## Input

________________

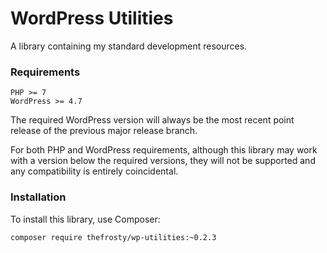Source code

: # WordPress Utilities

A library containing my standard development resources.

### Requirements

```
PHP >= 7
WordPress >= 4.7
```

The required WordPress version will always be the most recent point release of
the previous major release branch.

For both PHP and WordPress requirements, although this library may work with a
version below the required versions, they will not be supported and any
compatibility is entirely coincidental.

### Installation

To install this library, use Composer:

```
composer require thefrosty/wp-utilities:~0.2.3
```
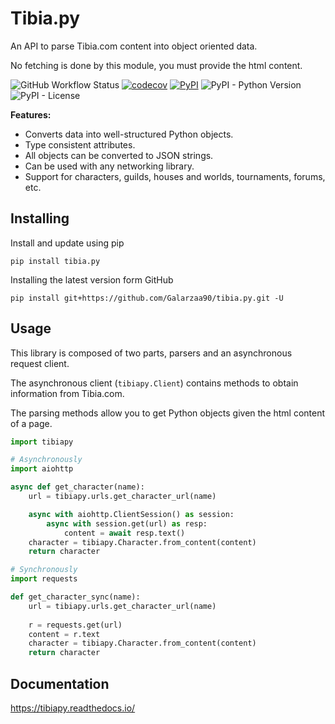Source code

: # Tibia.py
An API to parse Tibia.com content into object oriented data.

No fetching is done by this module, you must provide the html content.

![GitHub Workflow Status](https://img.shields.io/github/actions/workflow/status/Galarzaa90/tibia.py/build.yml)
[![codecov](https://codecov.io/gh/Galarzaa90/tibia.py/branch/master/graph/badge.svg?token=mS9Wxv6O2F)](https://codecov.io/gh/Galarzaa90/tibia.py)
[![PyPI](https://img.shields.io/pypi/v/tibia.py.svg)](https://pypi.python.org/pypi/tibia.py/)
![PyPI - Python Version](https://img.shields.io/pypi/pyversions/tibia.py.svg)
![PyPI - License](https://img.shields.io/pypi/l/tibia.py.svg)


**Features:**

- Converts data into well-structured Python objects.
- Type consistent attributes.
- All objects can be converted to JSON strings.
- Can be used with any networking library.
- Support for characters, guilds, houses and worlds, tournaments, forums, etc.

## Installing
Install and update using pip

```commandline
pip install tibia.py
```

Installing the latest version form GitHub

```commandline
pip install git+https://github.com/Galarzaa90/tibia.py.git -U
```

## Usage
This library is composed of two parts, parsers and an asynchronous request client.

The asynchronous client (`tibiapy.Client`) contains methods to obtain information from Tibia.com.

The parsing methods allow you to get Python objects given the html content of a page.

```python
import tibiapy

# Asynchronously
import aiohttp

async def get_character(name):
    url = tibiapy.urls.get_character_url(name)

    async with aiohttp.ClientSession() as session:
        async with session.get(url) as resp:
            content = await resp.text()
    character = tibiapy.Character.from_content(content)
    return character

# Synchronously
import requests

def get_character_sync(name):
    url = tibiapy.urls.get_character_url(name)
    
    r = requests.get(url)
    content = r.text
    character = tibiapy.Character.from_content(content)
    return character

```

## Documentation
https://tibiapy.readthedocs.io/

________________

## Problem to work on
Your reply is the full set of entries reproduced exactly, with images omitted.

## Task answer
Source code

: # WordPress Utilities

A library containing my standard development resources.

### Requirements

```
PHP >= 7
WordPress >= 4.7
```

The required WordPress version will always be the most recent point release of
the previous major release branch.

For both PHP and WordPress requirements, although this library may work with a
version below the required versions, they will not be supported and any
compatibility is entirely coincidental.

### Installation

To install this library, use Composer:

```
composer require thefrosty/wp-utilities:~0.2.3
```
Source code

: # Tibia.py
An API to parse Tibia.com content into object oriented data.

No fetching is done by this module, you must provide the html content.

![GitHub Workflow Status](https://img.shields.io/github/actions/workflow/status/Galarzaa90/tibia.py/build.yml)
[![codecov](https://codecov.io/gh/Galarzaa90/tibia.py/branch/master/graph/badge.svg?token=mS9Wxv6O2F)](https://codecov.io/gh/Galarzaa90/tibia.py)
[![PyPI](https://img.shields.io/pypi/v/tibia.py.svg)](https://pypi.python.org/pypi/tibia.py/)
![PyPI - Python Version](https://img.shields.io/pypi/pyversions/tibia.py.svg)
![PyPI - License](https://img.shields.io/pypi/l/tibia.py.svg)


**Features:**

- Converts data into well-structured Python objects.
- Type consistent attributes.
- All objects can be converted to JSON strings.
- Can be used with any networking library.
- Support for characters, guilds, houses and worlds, tournaments, forums, etc.

## Installing
Install and update using pip

```commandline
pip install tibia.py
```

Installing the latest version form GitHub

```commandline
pip install git+https://github.com/Galarzaa90/tibia.py.git -U
```

## Usage
This library is composed of two parts, parsers and an asynchronous request client.

The asynchronous client (`tibiapy.Client`) contains methods to obtain information from Tibia.com.

The parsing methods allow you to get Python objects given the html content of a page.

```python
import tibiapy

# Asynchronously
import aiohttp

async def get_character(name):
    url = tibiapy.urls.get_character_url(name)

    async with aiohttp.ClientSession() as session:
        async with session.get(url) as resp:
            content = await resp.text()
    character = tibiapy.Character.from_content(content)
    return character

# Synchronously
import requests

def get_character_sync(name):
    url = tibiapy.urls.get_character_url(name)
    
    r = requests.get(url)
    content = r.text
    character = tibiapy.Character.from_content(content)
    return character

```

## Documentation
https://tibiapy.readthedocs.io/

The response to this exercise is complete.